You can use old way of configuring /etc/exports if you want, but I like this way better, it makes sense.
Quotas
Similarly, no need to mess around with quotas anymore in fstab. One of the reasons for having jails dirs on MD disks, is a hard filesystem quota. With ZFS pools this is now no longer an issue:
xavier# zfs set quota=100GB data/jails xavier# zfs list NAME USED AVAIL REFER MOUNTPOINT data 97.1G 816G 27K /data data/jails 1.80G 98.2G 19K /jails data/jails/kaeru.my 1.80G 98.2G 1.80G /jails/kaeru.my data/music 55.6G 816G 55.6G /data/music data/photos 21.4G 816G 21.4G /data/photos data/videos 18.3G 816G 19K /data/videos data/videos/family 18.3G 816G 18.3G /data/videos/family
data/jails filesystem is now limited to 100GB, and now we want to limit kaeru.my jail to 20GB:
xavier# zfs quota=20GB data/jails/kaeru.my xavier# zfs list NAME USED AVAIL REFER MOUNTPOINT data 98.8G 815G 27K /data data/jails 1.80G 98.2G 19K /jails data/jails/kaeru.my 1.80G 18.2G 1.80G /jails/kaeru.my
kaeru.my jail is now limited to 20GB, whereas before it inherited jails limit of 100GB. Neat huh? Oh it's no longer UFS2 or and file backed MD disk.. no more long bgfsck's on unexpected reboots, no more double overhead of an MD file backed disk for performance.

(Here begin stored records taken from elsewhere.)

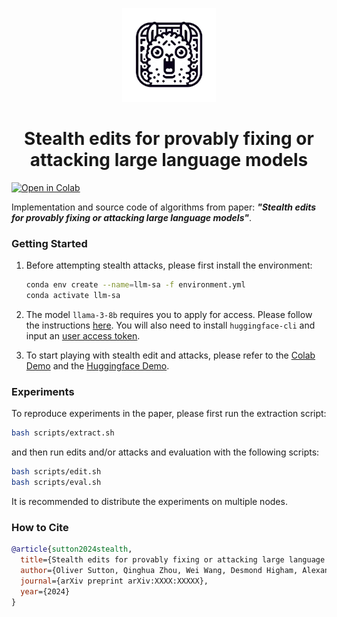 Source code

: 
<p align="center">
<img src="figures/icon.png" width="150"/>
</h1>


<h1 align="center">Stealth edits for provably fixing or attacking large language models</h1>

[![Open in Colab](https://colab.research.google.com/assets/colab-badge.svg)](https://colab.research.google.com/github/qinghua-zhou/stealth-edits/blob/main/demos/colab_demo.ipynb)

Implementation and source code of algorithms from paper: ***"Stealth edits for provably fixing or attacking large language models"***. 


### Getting Started

1. Before attempting stealth attacks, please first install the environment:

    ```bash
    conda env create --name=llm-sa -f environment.yml
    conda activate llm-sa
    ```

2. The model `llama-3-8b` requires you to apply for access. Please follow the instructions [here](https://huggingface.co/meta-llama/Meta-Llama-3-8B). You will also need to install `huggingface-cli` and input an [user access token](https://huggingface.co/docs/huggingface_hub/en/guides/cli).


3. To start playing with stealth edit and attacks, please refer to the [Colab Demo](https://colab.research.google.com/github/qinghua-zhou/stealth-edits/blob/main/demos/colab_demo.ipynb) and the [Huggingface Demo](https://huggingface.co/spaces/qinghua-zhou/stealth-edits).

### Experiments

To reproduce experiments in the paper, please first run the extraction script:

  ```bash
  bash scripts/extract.sh
  ```

and then run edits and/or attacks and evaluation with the following scripts:

  ```bash
  bash scripts/edit.sh
  bash scripts/eval.sh
  ```

It is recommended to distribute the experiments on multiple nodes.

### How to Cite

```bibtex
@article{sutton2024stealth,
  title={Stealth edits for provably fixing or attacking large language models},
  author={Oliver Sutton, Qinghua Zhou, Wei Wang, Desmond Higham, Alexander Gorban, Ivan Tyukin},
  journal={arXiv preprint arXiv:XXXX:XXXXX},
  year={2024}
}
```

There is a long list of other ZFS features, of which snapshots and the ability to send snapshots over pipes and ssh look the most interesting.
Some tuning needed
ZFS by default tends to eat up a lot of memory, and this can result in poor performance. After reboot, r/w performance was reduced to around 5-10MB/s after several minutes of use. I had to reduce the ZFS adaptive replacement cache (ARC) usage, to 512MB on my 4GB server.
In /boot/loader.conf:
vfs.zfs.arc_max="512M"
After this change, performance was closer to the limit of the drives and stayed there.
FreeBSD 8.0 Errata
FreeBSD 8 has a ton of new features, which will take a long time to explore. The good thing is that the performance features are immediately available such as the new scheduler. Here are some of the errata:
- Dummynet used for bandwidth shaping seems to have some bugs, but patches are available: http://www.mail-archive.com/freebsd-ipfw@freebsd.org/msg02261.html especially the "dummynet: OUCH! pipe should have been idle!" messages.
- Wifi setup has changed a bit, you need to setup wlan pseudo devices now.
- jails has new functions, and command options including multiple ip's per jail, ipv6 and jails within jails and network stack virtualization.